Targeted delivery of gemcitabine to lung cancer cells via a hyaluronic acid-based nanoplatform

Abstract

To mitigate the dose-limiting toxicity of gemcitabine (GEM) in lung cancer therapy, we developed a targeted hyaluronic acid (HA)-based nanoplatform with sustained drug-release capabilities—GEM@HA-(HAP/PSI).

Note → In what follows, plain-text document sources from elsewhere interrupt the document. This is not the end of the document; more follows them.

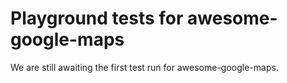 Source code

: # Playground tests for awesome-google-maps
We are still awaiting the first test run for awesome-google-maps.
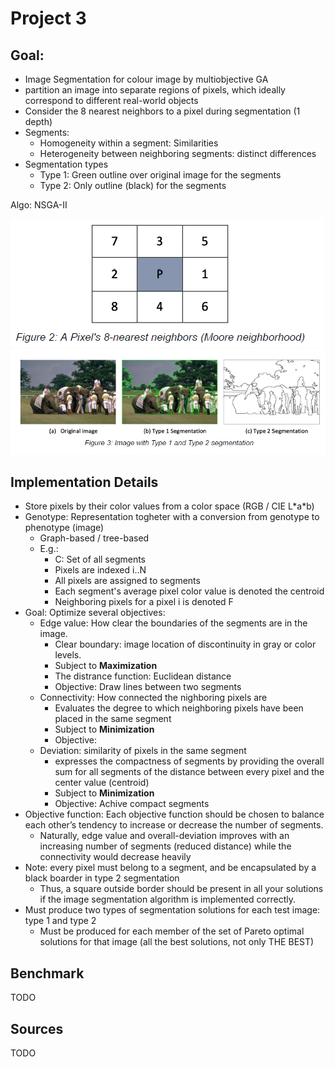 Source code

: # Project 3
## Goal:
- Image Segmentation for colour image by multiobjective GA
- partition an image into separate regions of pixels, which ideally correspond to different real-world objects
- Consider the 8 nearest neighbors to a pixel during segmentation (1 depth)
- Segments:
  - Homogeneity within a segment: Similarities
  - Heterogeneity between neighboring segments: distinct differences
- Segmentation types
  - Type 1: Green outline over original image for the segments
  - Type 2: Only outline (black) for the segments

Algo: NSGA-II

![img_2.png](img/img_2.png)
![img_1.png](img/img_1.png)

## Implementation Details
- Store pixels by their color values from a color space (RGB / CIE L\*a\*b)
- Genotype: Representation togheter with a conversion from genotype to phenotype (image)
  - Graph-based / tree-based
  - E.g.:
    - C: Set of all segments
    - Pixels are indexed i..N
    - All pixels are assigned to segments
    - Each segment's average pixel color value is denoted the centroid
    - Neighboring pixels for a pixel i is denoted F
- Goal: Optimize several objectives:
  - Edge value: How clear the boundaries of the segments are in the image.
    - Clear boundary: image location of discontinuity in gray or color levels.
    - Subject to **Maximization**
    - The distrance function: Euclidean distance
    - Objective: Draw lines between two segments
  - Connectivity: How connected the nighboring pixels are
    - Evaluates the degree to which neighboring pixels have been placed in the same segment
    - Subject to **Minimization**
    - Objective:
  - Deviation: similarity of pixels in the same segment
    - expresses the compactness of segments by providing the overall sum for all segments of the distance between every pixel and the center value (centroid)
    - Subject to **Minimization**
    - Objective: Achive compact segments
- Objective function: Each objective function should be chosen to balance each other’s tendency to increase or decrease the number of segments.
  - Naturally, edge value and overall-deviation improves with an increasing number of segments (reduced distance) while the connectivity would decrease heavily
- Note: every pixel must belong to a segment, and be encapsulated by a black boarder in type 2 segmentation
  - Thus, a square outside border should be present in all your solutions if the image segmentation algorithm is implemented correctly.
- Must produce two types of segmentation solutions for each test image: type 1 and type 2
  - Must be produced for each member of the set of Pareto optimal solutions for that image (all the best solutions, not only THE BEST)

## Benchmark
TODO


## Sources
TODO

The system consisted of a hydroxyapatite/polysuccinimide (HAP/PSI) composite core for efficient drug loading, with surface-conjugated HA serving as a CD44-targeting ligand. Following systematic optimization using response surface methodology, the resulting spherical nanoparticles (∼100–200 nm) exhibited pH-responsive drug release, good biocompatibility, and negligible hemolytic activity. In vitro studies using CD44-high A549 and CD44-low H358 cells confirmed that CD44-mediated active endocytosis was the predominant uptake pathway for the nanoplatform. Treatment with the optimized formulation (GEM@HA-(HAP/PSI)₁₀) led to significantly greater cytotoxicity, inhibition of cell migration and colony formation, and apoptosis induction than treatment with a non-targeted control formulation. Importantly, in A549 xenograft mouse models, GEM@HA-(HAP/PSI)₁₀ achieved superior tumor growth suppression relative to free GEM while also maintaining a favorable safety profile. Collectively, these findings indicate that the HA-targeted nanoplatform developed in this study enhances the precision and therapeutic efficacy of GEM delivery and holds promise for reducing its systemic toxicity.